I’m not a fan of the Priority custom field! Nine out of ten times I see it used by clients, I feel they’re wasting time and recommend they remove or replace it.
A Priority field is shown in many Asana demo videos and is included by default in many Asana-provided project templates. I feel most of these are not optimal.
Simpler Approaches
In cases where a task has a Due date set, a Priority custom field often is redundant; the Due date effectively conveys the priority, so a custom field is not needed.
I always first try to use the position of the task in the tasks list to convey priority by using grouping and/or order.
In My Tasks, I have sections including Now, Today, or This Week to group tasks by priority; no Priority custom field needed. In deadline-bound projects, sections indicate Phases or workback structure (Six Months Out, One Month Out, Week Of, Day Of) to group work. And in each of these cases, I maintain priority and/or chronological ordering within the sections instead of using a Priority custom field.
Benefits
I feel the above approach is simpler (better organization, less visual clutter) and more efficient (you don’t have to set the value of an extra custom field value for every single task).
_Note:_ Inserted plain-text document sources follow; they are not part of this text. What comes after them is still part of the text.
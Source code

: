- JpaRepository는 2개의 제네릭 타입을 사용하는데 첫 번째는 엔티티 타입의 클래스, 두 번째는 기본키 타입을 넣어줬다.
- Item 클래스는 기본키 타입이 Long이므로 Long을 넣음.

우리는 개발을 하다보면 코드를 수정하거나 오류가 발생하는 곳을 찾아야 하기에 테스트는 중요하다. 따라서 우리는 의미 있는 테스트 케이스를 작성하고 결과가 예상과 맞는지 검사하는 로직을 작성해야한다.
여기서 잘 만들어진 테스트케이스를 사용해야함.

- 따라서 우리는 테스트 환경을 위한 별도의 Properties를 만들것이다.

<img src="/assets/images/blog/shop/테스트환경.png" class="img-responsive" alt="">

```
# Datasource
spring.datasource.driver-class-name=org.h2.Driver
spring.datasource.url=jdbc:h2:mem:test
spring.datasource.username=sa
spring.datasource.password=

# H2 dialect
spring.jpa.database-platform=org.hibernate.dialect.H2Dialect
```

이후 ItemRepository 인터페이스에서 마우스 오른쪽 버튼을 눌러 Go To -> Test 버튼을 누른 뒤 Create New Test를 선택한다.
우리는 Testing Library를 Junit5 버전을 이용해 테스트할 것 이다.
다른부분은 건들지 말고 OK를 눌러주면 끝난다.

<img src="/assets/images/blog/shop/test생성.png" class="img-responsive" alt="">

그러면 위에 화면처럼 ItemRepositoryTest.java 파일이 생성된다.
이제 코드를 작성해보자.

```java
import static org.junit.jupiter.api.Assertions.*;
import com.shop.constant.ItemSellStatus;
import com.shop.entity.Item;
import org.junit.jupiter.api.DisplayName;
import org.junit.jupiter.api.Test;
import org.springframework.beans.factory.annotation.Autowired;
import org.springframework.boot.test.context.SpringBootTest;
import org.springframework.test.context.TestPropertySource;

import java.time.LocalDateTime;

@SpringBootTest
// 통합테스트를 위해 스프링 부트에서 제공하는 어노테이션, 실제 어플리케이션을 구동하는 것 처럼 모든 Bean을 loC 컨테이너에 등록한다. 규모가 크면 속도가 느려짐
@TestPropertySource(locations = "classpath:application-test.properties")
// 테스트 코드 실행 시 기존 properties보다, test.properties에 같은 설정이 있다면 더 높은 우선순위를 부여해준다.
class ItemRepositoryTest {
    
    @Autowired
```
That last point is crucial: More often than not, when a Priority field is included, people forget or don’t bother to set these values for many tasks. What does that mean, then? That its priority is undefined for some reason? Or does it mean that it’s a Medium priority? Then why have Medium as a value too? And for that matter, how often do you see Low or Medium values used? In my experience, the most used values are High and not set.
Preferred Alternative
If you really do need to indicate importance beyond using the Simpler Approaches I suggest above, I recommend using a Critical or Hot custom field. Make it a single-select type but with a single option value: (checkmark emoji) or (fire emoji). (This is effectively creating a checkbox field depicted as a single-select type field because Asana doesn’t offer a checkbox appearance, but we can simulate it this way)
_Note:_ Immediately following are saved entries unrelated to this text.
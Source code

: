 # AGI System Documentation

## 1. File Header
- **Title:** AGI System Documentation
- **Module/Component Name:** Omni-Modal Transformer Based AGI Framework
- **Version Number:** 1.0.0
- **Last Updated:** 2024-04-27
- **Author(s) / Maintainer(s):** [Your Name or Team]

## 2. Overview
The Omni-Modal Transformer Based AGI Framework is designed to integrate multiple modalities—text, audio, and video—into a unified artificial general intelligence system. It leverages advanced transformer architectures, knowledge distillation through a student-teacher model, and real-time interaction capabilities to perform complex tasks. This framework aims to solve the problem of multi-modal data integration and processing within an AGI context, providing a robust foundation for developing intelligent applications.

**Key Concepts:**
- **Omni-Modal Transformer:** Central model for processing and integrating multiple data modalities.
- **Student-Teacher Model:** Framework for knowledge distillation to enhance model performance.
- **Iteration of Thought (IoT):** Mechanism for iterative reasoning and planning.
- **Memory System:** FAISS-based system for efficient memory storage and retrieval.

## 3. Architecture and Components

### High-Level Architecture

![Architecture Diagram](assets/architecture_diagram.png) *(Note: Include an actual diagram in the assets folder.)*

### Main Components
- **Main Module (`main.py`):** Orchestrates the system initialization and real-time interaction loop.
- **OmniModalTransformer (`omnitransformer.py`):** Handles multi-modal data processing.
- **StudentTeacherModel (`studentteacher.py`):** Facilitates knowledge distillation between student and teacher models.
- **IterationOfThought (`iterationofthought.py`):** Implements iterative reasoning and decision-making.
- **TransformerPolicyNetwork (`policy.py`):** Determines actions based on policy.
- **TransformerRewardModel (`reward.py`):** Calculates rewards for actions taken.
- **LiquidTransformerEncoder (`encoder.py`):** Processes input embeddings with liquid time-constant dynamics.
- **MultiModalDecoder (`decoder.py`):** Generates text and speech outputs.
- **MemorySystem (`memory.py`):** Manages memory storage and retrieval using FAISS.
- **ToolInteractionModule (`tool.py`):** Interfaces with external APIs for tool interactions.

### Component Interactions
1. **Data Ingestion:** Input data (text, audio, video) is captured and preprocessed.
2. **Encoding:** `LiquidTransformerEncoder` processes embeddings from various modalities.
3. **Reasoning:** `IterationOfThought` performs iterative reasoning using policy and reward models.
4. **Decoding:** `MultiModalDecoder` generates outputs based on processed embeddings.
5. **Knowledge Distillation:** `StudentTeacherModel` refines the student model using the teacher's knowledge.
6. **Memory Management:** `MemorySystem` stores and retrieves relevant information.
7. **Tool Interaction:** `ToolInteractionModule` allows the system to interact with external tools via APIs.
There’s no task-by-task overhead of setting a value (as there is for setting Medium) because the unset default is usually what you want (most tasks are not critical).
It stands out more than High because it appears in a column of otherwise mostly empty cells.
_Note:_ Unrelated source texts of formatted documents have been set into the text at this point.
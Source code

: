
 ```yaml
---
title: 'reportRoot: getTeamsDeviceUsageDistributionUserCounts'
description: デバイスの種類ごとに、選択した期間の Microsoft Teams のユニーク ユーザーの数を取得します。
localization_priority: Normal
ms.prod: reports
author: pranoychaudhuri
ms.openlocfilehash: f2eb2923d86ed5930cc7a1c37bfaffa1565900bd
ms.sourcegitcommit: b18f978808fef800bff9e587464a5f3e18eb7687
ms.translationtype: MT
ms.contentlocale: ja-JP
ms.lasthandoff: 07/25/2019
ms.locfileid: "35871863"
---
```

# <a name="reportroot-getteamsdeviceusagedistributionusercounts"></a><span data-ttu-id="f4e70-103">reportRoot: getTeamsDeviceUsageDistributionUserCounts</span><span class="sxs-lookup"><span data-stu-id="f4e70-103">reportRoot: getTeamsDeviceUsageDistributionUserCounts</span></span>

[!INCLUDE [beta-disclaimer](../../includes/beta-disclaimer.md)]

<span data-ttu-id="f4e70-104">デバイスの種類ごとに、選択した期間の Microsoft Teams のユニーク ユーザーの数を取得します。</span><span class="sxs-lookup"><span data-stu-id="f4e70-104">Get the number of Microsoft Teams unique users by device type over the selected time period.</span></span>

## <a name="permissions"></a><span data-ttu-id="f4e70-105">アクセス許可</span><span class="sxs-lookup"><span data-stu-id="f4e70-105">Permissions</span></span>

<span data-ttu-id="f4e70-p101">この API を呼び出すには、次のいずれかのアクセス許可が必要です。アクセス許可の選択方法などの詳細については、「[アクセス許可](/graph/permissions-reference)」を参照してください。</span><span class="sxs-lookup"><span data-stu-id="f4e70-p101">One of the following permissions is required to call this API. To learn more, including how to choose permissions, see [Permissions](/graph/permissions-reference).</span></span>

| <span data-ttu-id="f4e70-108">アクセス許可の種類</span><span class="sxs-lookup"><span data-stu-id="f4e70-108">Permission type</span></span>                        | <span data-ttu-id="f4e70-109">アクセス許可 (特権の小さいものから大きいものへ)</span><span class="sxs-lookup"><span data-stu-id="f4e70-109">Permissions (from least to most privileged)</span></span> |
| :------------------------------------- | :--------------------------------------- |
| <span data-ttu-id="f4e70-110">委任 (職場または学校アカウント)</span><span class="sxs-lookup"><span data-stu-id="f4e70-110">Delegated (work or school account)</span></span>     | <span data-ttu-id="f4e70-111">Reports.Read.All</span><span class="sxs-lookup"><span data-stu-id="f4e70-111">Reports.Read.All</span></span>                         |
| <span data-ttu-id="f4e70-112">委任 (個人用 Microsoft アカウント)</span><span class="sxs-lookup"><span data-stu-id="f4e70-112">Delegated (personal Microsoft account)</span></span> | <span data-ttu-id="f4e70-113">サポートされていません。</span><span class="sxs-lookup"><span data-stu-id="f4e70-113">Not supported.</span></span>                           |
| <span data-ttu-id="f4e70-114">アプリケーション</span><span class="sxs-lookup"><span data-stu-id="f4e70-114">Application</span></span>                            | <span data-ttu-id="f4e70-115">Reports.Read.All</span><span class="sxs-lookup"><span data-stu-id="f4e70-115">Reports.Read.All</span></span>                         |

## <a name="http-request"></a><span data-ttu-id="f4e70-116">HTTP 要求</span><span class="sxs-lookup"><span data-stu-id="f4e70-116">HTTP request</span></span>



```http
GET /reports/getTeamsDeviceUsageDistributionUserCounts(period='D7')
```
You don’t have to decide if it’s Medium or Low, often a meaningless distinction.
When to Correctly Use Priority
I hedged in this post’s title using the word “usually.” There are legitimate and valuable uses for a Priority custom field.
One example: If you do sprints and have a Backlog project, it’s helpful to have the backlog prioritized; High, Medium, and Low have strong meanings here.
You could do that with sections as mentioned in Simpler Approaches, but using a custom field might offer more flexibility (use of filters, rules, appearance elsewhere when multi-homing, etc.). And you could still sort (group) in List view by Priority to effectively turn the High, Medium, and Low values into what appear like project sections.
No Free Lunches
Priority is the only free custom field Asana makes available to the Asana Basic plan. Don’t use it just because it’s free!
I wish Asana would provide my Critical custom field above as a built-in custom field and also make it available in the Basic plan. and use it instead of Priority in demos and Asana-provided project templates.